PL/0 is a programming language, intended as an educational programming language, that is similar to but much simpler than Pascal, a general-purpose programming language. It serves as an example of how to construct a compiler. It was originally introduced in the book, Algorithms + Data Structures = Programs, by Niklaus Wirth in 1976. It features quite limited language constructs: there are no real numbers, very few basic arithmetic operations and no control-flow constructs other than "if" and "while" blocks. While these limitations make writing real applications in this language impractical, it helps the compiler remain compact and simple.
All constants and variables used must be declared explicitly.
The only data types are integers. The only operators are arithmetic and comparison operators. There is an odd function that tests whether the argument is odd.
In the original implementation presented by Wirth, there are no input and output routines. The compiler prints the value as a given variable changes. So the program:
var i, s; begin i := 0; s := 0; while i < 5 do begin i := i + 1; s := s + i * i end end.
gives the output:
0
0
1
1
2
5
3
14
4
30
5
55
However, most implementations have single input and single output routines.
Flow control structures are [if-then](https://en.wikipedia.org/wiki/Conditional_\(computer_programming\) "Conditional (computer programming)") and [while-do](https://en.wikipedia.org/wiki/While_loop "While loop") constructs and user-defined procedures. Procedures cannot accept parameters.
The following is the syntax rules of the model language defined in EBNF:
program = block "." ;
block = [ "const" ident "=" number {"," ident "=" number} ";"] [ "var" ident {"," ident} ";"] { "procedure" ident ";" block ";" } statement ;
statement = [ ident ":=" expression | "call" ident | "?" ident | "!" expression | "begin" statement {";" statement } "end" | "if" condition "then" statement | "while" condition "do" statement ];
condition = "odd" expression | expression ("="|"#"|"<"|"<="|">"|">=") expression ;
expression = [ "+"|"-"] term { ("+"|"-") term};
term = factor {("*"|"/") factor};
factor = ident | number | "(" expression ")";
It is rather easy for students to write a recursive descent parser for such a simple syntax. Therefore, the PL/0 compiler is still widely used in courses on compiler construction throughout the world. Due to the lack of features in the original specification, students usually spend most of their time with extending the language and their compiler. They usually start with introducing REPEAT .. UNTIL and continue with more advanced features like parameter passing to procedures or data structures like arrays, strings or floating point numbers.
The main article on compilers honours PL/0[citation needed] for introducing several influential concepts (stepwise refinement, recursive descent parsing, EBNF, P-code, T-diagrams) to the field by educating students to use these concepts.
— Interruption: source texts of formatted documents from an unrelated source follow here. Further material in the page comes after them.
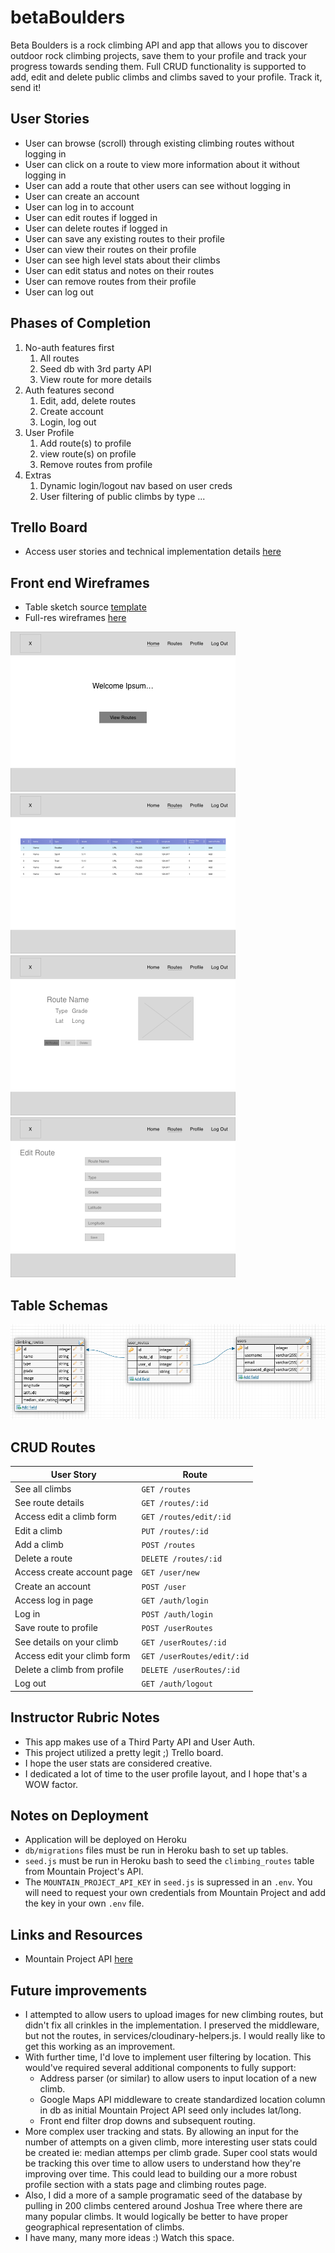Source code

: # betaBoulders
Beta Boulders is a rock climbing API and app that allows you to discover outdoor rock climbing projects, save them to your profile and track your progress towards sending them. Full CRUD functionality is supported to add, edit and delete public climbs and climbs saved to your profile. Track it, send it!

## User Stories
- User can browse (scroll) through existing climbing routes without logging in
- User can click on a route to view more information about it without logging in
- User can add a route that other users can see without logging in
- User can create an account
- User can log in to account
- User can edit routes if logged in
- User can delete routes if logged in
- User can save any existing routes to their profile
- User can view their routes on their profile
- User can see high level stats about their climbs
- User can edit status and notes on their routes
- User can remove routes from their profile
- User can log out

## Phases of Completion
1. No-auth features first
    1. All routes
    2. Seed db with 3rd party API
    3. View route for more details
2. Auth features second
    1. Edit, add, delete routes
    2. Create account
    3. Login, log out
3. User Profile
    1. Add route(s) to profile
    2. view route(s) on profile
    3. Remove routes from profile
4. Extras
    1. Dynamic login/logout nav based on user creds
    2. User filtering of public climbs by type
    ...

## Trello Board
- Access user stories and technical implementation details [here](https://trello.com/invite/b/vKJm1pRX/8fdab09e74006de0cfe26ef66d741338/betaboulders) 

## Front end Wireframes
- Table sketch source [template](https://www.sketchappsources.com/free-source/3142-responsive-table-template-sketch-freebie-resource.html)
- Full-res wireframes [here](./assets/full_res_wireframes)

![home](./assets/home_index.ejs.png)
![routes_home](./assets/routes_index.ejs.png)
![routes_show](./assets/routes_show.ejs.png)
![routes_edit](./assets/routes_edit.ejs.png)

## Table Schemas

![DBSchema](./assets/schema.png)

## CRUD Routes
|User Story|Route|
|-|-|
|See all climbs|`GET /routes`|
|See route details|`GET /routes/:id`|
|Access edit a climb form|`GET /routes/edit/:id`|
|Edit a climb|`PUT /routes/:id`|
|Add a climb|`POST /routes`|
|Delete a route|`DELETE /routes/:id`|
|Access create account page|`GET /user/new`|
|Create an account|`POST /user`|
|Access log in page|`GET /auth/login`|
|Log in|`POST /auth/login`|
|Save route to profile|`POST /userRoutes`|
|See details on your climb|`GET /userRoutes/:id`|
|Access edit your climb form|`GET /userRoutes/edit/:id`|
|Delete a climb from profile|`DELETE /userRoutes/:id`|
|Log out|`GET /auth/logout`|

## Instructor Rubric Notes
- This app makes use of a Third Party API and User Auth.
- This project utilized a pretty legit ;) Trello board.
- I hope the user stats are considered creative.
- I dedicated a lot of time to the user profile layout, and I hope that's a WOW factor.
## Notes on Deployment
- Application will be deployed on Heroku
- `db/migrations` files must be run in Heroku bash to set up tables.
- `seed.js` must be run in Heroku bash to seed the `climbing_routes` table from Mountain Project's API.
- The `MOUNTAIN_PROJECT_API_KEY` in `seed.js` is supressed in an `.env`. You will need to request your own credentials from Mountain Project and add the key in your own `.env` file.

## Links and Resources
- Mountain Project API [here](https://www.mountainproject.com/data)

## Future improvements
- I attempted to allow users to upload images for new climbing routes, but didn't fix all crinkles in the implementation. I preserved the middleware, but not the routes, in services/cloudinary-helpers.js. I would really like to get this working as an improvement.
- With further time, I'd love to implement user filtering by location. This would've required several additional components to fully support:
    - Address parser (or similar) to allow users to input location of a new climb.
    - Google Maps API middleware to create standardized location column in db as initial Mountain Project API seed only includes lat/long.
    - Front end filter drop downs and subsequent routing.
- More complex user tracking and stats. By allowing an input for the number of attempts on a given climb, more interesting user stats could be created ie: median attemps per climb grade. Super cool stats would be tracking this over time to allow users to understand how they're improving over time. This could lead to building our a more robust profile section with a stats page and climbing routes page.
- Also, I did a more of a sample programatic seed of the database by pulling in 200 climbs centered around Joshua Tree where there are many popular climbs. It would logically be better to have proper geographical representation of climbs.
- I have many, many more ideas :) Watch this space.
Over the last 3 decades, most university courses on compiler construction that used PL/0 have followed Wirth strictly in employing these techniques (see references below). Some years ago university courses deviated from the course set by Wirth with the replacement of the classical recursive descent parsing technique by a (nonetheless classical) Unix-like approach of employing lex and yacc. Only recently an implementation (PL/0 Language Tools) along this way has also combined modern concepts like object-orientation and design patterns with a modern scripting language (Python), allowing students to consume the source text of the implementation in a contemporary programming style.
[edit]
In December 1976, Wirth wrote a small booklet about compiler construction, containing the full source code of the PL/0 compiler. The syntax rules above were taken from this first edition of Wirth's book Compilerbau.[1] In later editions of this book (under the influence of his ongoing research) Wirth changed the syntax of PL/0. He changed the spelling of keywords like const and procedure to uppercase. This change made PL/0 resemble Modula-2 more closely. At the same time, Wirth's friend and collaborator C. A. R. Hoare was working on his influential communicating sequential processes concept, which used the exclamation mark ! and the question mark ? to denote communication primitives. Wirth added both symbols to the PL/0 language, but he did not mention their semantics in the book.
This program[2] outputs the squares of numbers from 1 to 10. Most courses in compiler construction today have replaced the exclamation mark with the WriteLn procedure.
VAR x, squ;
PROCEDURE square; BEGIN squ:= x * x END;
BEGIN x := 1; WHILE x <= 10 DO BEGIN CALL square; ! squ; x := x + 1 END END.
This following program prints the prime numbers from 1 to 100. The write statement corresponds to '!' statement in the EBNF syntax above.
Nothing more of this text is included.